The park is open 7 days a week year-round.

Attractions - Located at the edge of the Big Thicket National Preserve, the park is in the heavily forested area known as the "East Texas Pineywoods." The park has numerous creeks, known as sloughs, and cypress, willow, beech, magnolia and sweet bay are common. Each fall the golden hues of beeches are brilliant against the reds of blackgums and oaks, mixed among the evergreen pines. Hiking trails provide excellent opportunities to view wildlife, including woodland warblers, woodpeckers, bluebirds, herons, wood ducks, cranes, and alligators, as the park is adjacent to Angelina-Neches-Dam B Wildlife Management Area.

Facilities: The park has added new mini-cabins ( The inside has heat & air conditioning, bunk beds and a screened porch. The outside has water, a fire-ring w/ grill, a BBQ pit, and a picnic table.) Other facilities include screened shelters; campsites with water; campsites with water and electricity (special rates are available); a group dining/meeting hall; restrooms with hot showers; trailer dump stations; playgrounds; lighted fishing piers; fish-cleaning facilities; boat ramps; 4 miles of multi-use trails for hiking and mountain biking; 2 miles of nature/interpretive trail; an amphitheater with 4' x 6' platform stage, a movie screen, and electricity; and a Texas State Park Store and Nature Center.

Nearby points of interest include Village Creek State Park; Winter bald eagle census conducted at the Sam Rayburn Reservoir; the Dogwood Festival held at Woodville; and a rodeo held in Jasper. In addition, the park is located approximately 30 miles from the Alabama-Coushatta Indian Reservation, Big Thicket National Preserve, National Forest Service areas, and Sam Rayburn and Toledo Bend Lakes.

Camping and entrance fees vary. For reservations, call 512/389-8900. Current weather conditions, including fire bans and water levels, can vary from day to day. For more details, call the park or Park Information at 1-800-792-1112.

Recreation - Visitors can enjoy camping, hiking, boating, canoeing, fishing, swimming, mountain biking and wildlife and bird watching. There are canoes, cycles, and a flat bottom boat for rent.
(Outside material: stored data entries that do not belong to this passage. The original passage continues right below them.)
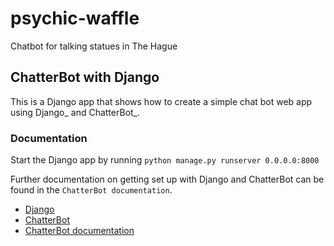 # psychic-waffle

Chatbot for talking statues in The Hague

## ChatterBot with Django

This is a Django app that shows how to create a simple chat bot web
app using Django_ and ChatterBot_.

### Documentation

Start the Django app by running `python manage.py runserver 0.0.0.0:8000`

Further documentation on getting set up with Django and ChatterBot can be
found in the `ChatterBot documentation`.

* [Django](https://www.djangoproject.com)
* [ChatterBot](https://github.com/gunthercox/ChatterBot)
* [ChatterBot documentation](http://chatterbot.readthedocs.io/en/latest/django.html)
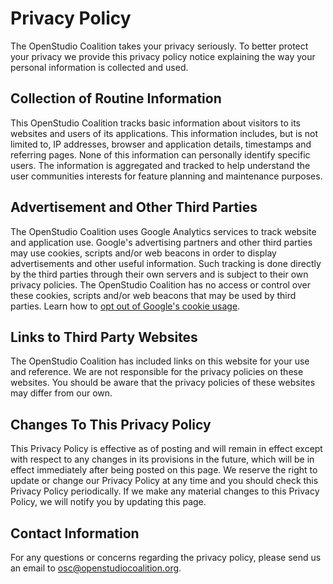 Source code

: <h1>Privacy Policy</h1>

The OpenStudio Coalition takes your privacy seriously. To better protect your privacy we provide this privacy policy notice explaining the way your personal information is collected and used.


## Collection of Routine Information

This OpenStudio Coalition tracks basic information about visitors to its websites and users of its applications. This information includes, but is not limited to, IP addresses, browser and application details, timestamps and referring pages. None of this information can personally identify specific users. The information is aggregated and tracked to help understand the user communities interests for feature planning and maintenance purposes.


## Advertisement and Other Third Parties

The OpenStudio Coalition uses Google Analytics services to track website and application use. Google's advertising partners and other third parties may use cookies, scripts and/or web beacons in order to display advertisements and other useful information. Such tracking is done directly by the third parties through their own servers and is subject to their own privacy policies. The OpenStudio Coalition has no access or control over these cookies, scripts and/or web beacons that may be used by third parties. Learn how to [opt out of Google's cookie usage](http://www.google.com/privacy_ads.html).


## Links to Third Party Websites

The OpenStudio Coalition has included links on this website for your use and reference. We are not responsible for the privacy policies on these websites. You should be aware that the privacy policies of these websites may differ from our own.


## Changes To This Privacy Policy

This Privacy Policy is effective as of posting and will remain in effect except with respect to any changes in its provisions in the future, which will be in effect immediately after being posted on this page. We reserve the right to update or change our Privacy Policy at any time and you should check this Privacy Policy periodically. If we make any material changes to this Privacy Policy, we will notify you by updating this page.


## Contact Information

For any questions or concerns regarding the privacy policy, please send us an email to <osc@openstudiocoalition.org>. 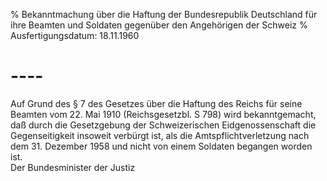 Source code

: % Bekanntmachung über die Haftung der Bundesrepublik Deutschland für ihre Beamten und Soldaten gegenüber den Angehörigen der Schweiz
% Ausfertigungsdatum: 18.11.1960
 
# ----

Auf Grund des § 7 des Gesetzes über die Haftung des Reichs für seine Beamten vom 22. Mai 1910 (Reichsgesetzbl. S 798) wird bekanntgemacht, daß durch die Gesetzgebung der Schweizerischen Eidgenossenschaft die Gegenseitigkeit insoweit verbürgt ist, als die Amtspflichtverletzung nach dem 31. Dezember 1958 und nicht von einem Soldaten begangen worden ist.   
Der Bundesminister der Justiz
There are naturalist activities on weekends and outdoor educational facilities. For information on the schedule for these activities, contact the park. Group tours by reservation. Canoe trips down the Angelina or Neches River are taken on the third Saturday of each month. Call the park at least one week in advance to make reservations.

Climate - Martin Dies, Jr. State Park is located at an elevation of 221 feet. Temperatures within the park range from an average July high of 93 degrees and a January average low of 38 degrees. The first/last freeze are November 6/March 23. September is wettest month. Current weather conditions can vary from day to day. For more details, call the park or Park Information at 1-800-792-1112.

Location - To reach the park from US Highway 69, travel 17 miles east from Woodville on US Highway 190; from US Highway 96, travel 12 miles west from Jasper on US Highway 190; or from Houston, take US Highway 59 north to Livingston, and then travel east on US Highway 190 for 65 miles to the park via Park Road 48.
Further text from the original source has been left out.